BEGIN Input for this task
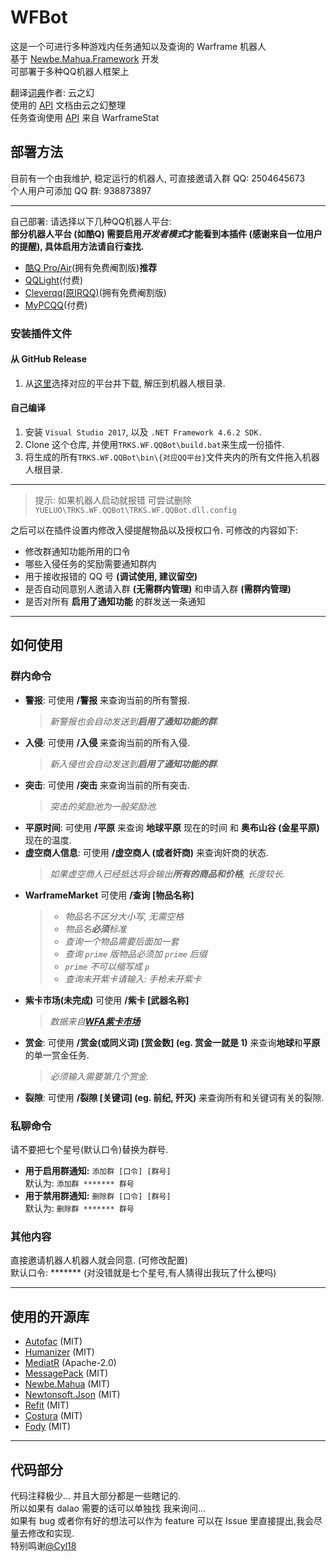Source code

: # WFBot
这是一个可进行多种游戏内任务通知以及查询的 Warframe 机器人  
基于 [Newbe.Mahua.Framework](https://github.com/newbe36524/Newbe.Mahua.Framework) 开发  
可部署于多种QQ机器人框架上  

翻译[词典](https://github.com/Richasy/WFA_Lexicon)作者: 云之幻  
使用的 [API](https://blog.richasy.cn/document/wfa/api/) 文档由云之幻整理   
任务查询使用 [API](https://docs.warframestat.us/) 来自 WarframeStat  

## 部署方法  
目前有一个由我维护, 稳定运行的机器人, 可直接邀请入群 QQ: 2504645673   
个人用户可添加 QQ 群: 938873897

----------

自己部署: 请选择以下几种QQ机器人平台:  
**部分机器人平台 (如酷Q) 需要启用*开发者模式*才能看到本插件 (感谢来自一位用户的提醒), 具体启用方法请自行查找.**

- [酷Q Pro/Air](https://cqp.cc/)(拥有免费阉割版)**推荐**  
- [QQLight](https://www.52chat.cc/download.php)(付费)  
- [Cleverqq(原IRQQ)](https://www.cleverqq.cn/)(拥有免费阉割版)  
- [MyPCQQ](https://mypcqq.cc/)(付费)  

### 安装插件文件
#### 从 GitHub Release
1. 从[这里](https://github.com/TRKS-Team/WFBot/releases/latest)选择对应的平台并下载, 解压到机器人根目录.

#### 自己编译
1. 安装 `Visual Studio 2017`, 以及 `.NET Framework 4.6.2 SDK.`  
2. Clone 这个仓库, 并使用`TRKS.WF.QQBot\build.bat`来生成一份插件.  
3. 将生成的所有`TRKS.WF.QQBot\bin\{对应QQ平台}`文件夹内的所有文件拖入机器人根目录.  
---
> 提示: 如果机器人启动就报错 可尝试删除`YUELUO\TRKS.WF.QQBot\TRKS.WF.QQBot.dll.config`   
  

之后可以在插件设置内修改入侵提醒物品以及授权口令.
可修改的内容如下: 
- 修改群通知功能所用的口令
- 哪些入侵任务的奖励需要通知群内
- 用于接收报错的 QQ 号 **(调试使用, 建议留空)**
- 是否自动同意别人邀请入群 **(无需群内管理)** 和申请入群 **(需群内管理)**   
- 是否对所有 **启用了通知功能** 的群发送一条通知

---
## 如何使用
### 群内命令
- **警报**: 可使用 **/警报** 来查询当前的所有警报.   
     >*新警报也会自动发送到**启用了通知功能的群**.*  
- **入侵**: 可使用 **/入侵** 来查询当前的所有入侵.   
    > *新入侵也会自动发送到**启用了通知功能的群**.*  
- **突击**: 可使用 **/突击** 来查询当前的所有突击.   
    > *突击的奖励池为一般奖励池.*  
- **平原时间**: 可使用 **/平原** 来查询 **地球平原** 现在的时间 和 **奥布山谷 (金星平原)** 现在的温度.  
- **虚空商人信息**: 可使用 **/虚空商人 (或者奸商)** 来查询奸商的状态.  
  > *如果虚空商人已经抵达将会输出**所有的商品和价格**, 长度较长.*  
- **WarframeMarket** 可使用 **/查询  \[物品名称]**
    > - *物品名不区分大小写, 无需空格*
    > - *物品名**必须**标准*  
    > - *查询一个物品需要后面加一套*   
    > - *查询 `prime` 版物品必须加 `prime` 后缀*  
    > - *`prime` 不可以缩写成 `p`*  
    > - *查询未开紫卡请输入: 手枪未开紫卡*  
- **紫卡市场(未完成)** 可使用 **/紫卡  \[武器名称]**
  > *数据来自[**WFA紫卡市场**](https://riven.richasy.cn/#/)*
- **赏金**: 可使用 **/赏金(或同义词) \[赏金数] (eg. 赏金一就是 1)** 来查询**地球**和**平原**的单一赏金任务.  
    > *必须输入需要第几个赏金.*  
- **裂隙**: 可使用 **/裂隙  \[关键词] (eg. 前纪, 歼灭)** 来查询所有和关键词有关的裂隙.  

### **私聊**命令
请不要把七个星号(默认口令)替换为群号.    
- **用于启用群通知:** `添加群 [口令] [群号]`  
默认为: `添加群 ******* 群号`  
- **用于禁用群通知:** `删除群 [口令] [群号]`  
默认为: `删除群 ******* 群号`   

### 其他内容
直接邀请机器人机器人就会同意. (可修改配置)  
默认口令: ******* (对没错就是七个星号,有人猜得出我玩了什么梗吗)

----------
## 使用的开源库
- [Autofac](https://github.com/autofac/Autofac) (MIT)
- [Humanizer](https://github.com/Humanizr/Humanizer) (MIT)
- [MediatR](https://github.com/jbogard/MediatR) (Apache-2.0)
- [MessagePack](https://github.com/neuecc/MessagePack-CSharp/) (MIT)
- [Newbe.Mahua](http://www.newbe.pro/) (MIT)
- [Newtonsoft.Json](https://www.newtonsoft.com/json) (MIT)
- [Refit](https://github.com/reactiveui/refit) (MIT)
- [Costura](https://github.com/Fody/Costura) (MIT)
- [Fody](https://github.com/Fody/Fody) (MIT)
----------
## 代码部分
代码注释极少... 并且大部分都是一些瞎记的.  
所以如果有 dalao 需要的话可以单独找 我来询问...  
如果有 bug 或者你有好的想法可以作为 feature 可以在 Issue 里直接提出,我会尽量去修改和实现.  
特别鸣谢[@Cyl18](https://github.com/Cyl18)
END Input for this task
BEGIN Input for this task
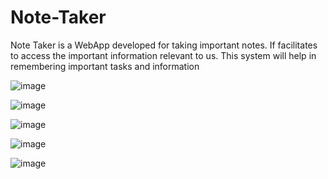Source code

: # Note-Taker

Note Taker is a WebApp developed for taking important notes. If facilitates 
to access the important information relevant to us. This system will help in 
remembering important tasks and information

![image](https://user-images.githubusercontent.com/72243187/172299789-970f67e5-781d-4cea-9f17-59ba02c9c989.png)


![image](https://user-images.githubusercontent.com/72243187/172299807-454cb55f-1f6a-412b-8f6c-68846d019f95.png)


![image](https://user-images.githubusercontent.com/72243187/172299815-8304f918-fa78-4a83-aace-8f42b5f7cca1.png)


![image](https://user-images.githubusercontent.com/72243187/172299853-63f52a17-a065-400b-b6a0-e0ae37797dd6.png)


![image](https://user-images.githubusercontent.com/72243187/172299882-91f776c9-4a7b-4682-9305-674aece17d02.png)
END Input for this task
Brief: In the entries above, find the line with "- [Fody](https://github.com/Fody/Fody) (MIT)" and the line with "特别鸣谢[@Cyl18](https://github.com/Cyl18)", then set down exactly those two and every line between them, nothing else.

The completed task:
- [Fody](https://github.com/Fody/Fody) (MIT)
----------
## 代码部分
代码注释极少... 并且大部分都是一些瞎记的.  
所以如果有 dalao 需要的话可以单独找 我来询问...  
如果有 bug 或者你有好的想法可以作为 feature 可以在 Issue 里直接提出,我会尽量去修改和实现.  
特别鸣谢[@Cyl18](https://github.com/Cyl18)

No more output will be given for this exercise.